PROBLEM DESCRIPTION>
In the reply, include exactly the lines of the entries below from the first to the line with "- <b>Multi-modal Feedback:</b>", that line included.

DATASET EXCERPTS>
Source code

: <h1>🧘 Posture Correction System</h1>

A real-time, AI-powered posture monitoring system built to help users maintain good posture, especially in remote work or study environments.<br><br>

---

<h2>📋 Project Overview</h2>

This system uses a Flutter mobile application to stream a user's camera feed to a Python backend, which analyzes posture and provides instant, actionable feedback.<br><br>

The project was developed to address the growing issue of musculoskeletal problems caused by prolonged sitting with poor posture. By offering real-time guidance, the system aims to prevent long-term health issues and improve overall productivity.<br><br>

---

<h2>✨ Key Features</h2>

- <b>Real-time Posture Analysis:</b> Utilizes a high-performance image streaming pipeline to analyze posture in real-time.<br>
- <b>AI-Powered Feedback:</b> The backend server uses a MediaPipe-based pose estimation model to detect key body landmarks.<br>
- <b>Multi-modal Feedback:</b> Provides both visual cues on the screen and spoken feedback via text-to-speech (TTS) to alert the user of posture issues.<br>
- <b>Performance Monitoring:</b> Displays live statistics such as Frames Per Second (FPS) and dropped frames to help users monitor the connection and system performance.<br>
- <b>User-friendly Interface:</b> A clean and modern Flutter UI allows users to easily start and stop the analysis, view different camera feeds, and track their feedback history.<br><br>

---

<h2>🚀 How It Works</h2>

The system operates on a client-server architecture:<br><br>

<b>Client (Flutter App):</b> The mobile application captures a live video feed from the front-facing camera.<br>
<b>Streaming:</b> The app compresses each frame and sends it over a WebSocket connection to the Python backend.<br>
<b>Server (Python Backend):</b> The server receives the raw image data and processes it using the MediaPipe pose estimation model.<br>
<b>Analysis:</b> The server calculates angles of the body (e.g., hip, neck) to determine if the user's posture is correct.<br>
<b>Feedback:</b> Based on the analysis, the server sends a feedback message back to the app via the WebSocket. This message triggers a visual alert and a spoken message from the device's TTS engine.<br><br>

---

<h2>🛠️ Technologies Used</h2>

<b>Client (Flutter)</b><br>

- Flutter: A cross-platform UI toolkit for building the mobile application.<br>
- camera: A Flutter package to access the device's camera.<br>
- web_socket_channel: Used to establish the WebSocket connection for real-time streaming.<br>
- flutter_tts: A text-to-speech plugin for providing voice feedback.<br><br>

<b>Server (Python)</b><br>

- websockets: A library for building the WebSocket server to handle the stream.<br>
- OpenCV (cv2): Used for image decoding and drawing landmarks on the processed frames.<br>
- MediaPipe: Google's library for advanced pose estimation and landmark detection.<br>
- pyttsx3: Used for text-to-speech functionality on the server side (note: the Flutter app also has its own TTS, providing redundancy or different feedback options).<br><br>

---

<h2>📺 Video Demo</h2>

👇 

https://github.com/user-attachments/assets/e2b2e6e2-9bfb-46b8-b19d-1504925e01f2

RESULT OF THE EXERCISE>
Source code

: <h1>🧘 Posture Correction System</h1>

A real-time, AI-powered posture monitoring system built to help users maintain good posture, especially in remote work or study environments.<br><br>

---

<h2>📋 Project Overview</h2>

This system uses a Flutter mobile application to stream a user's camera feed to a Python backend, which analyzes posture and provides instant, actionable feedback.<br><br>

The project was developed to address the growing issue of musculoskeletal problems caused by prolonged sitting with poor posture. By offering real-time guidance, the system aims to prevent long-term health issues and improve overall productivity.<br><br>

---

<h2>✨ Key Features</h2>

- <b>Real-time Posture Analysis:</b> Utilizes a high-performance image streaming pipeline to analyze posture in real-time.<br>
- <b>AI-Powered Feedback:</b> The backend server uses a MediaPipe-based pose estimation model to detect key body landmarks.<br>
- <b>Multi-modal Feedback:</b> Provides both visual cues on the screen and spoken feedback via text-to-speech (TTS) to alert the user of posture issues.<br>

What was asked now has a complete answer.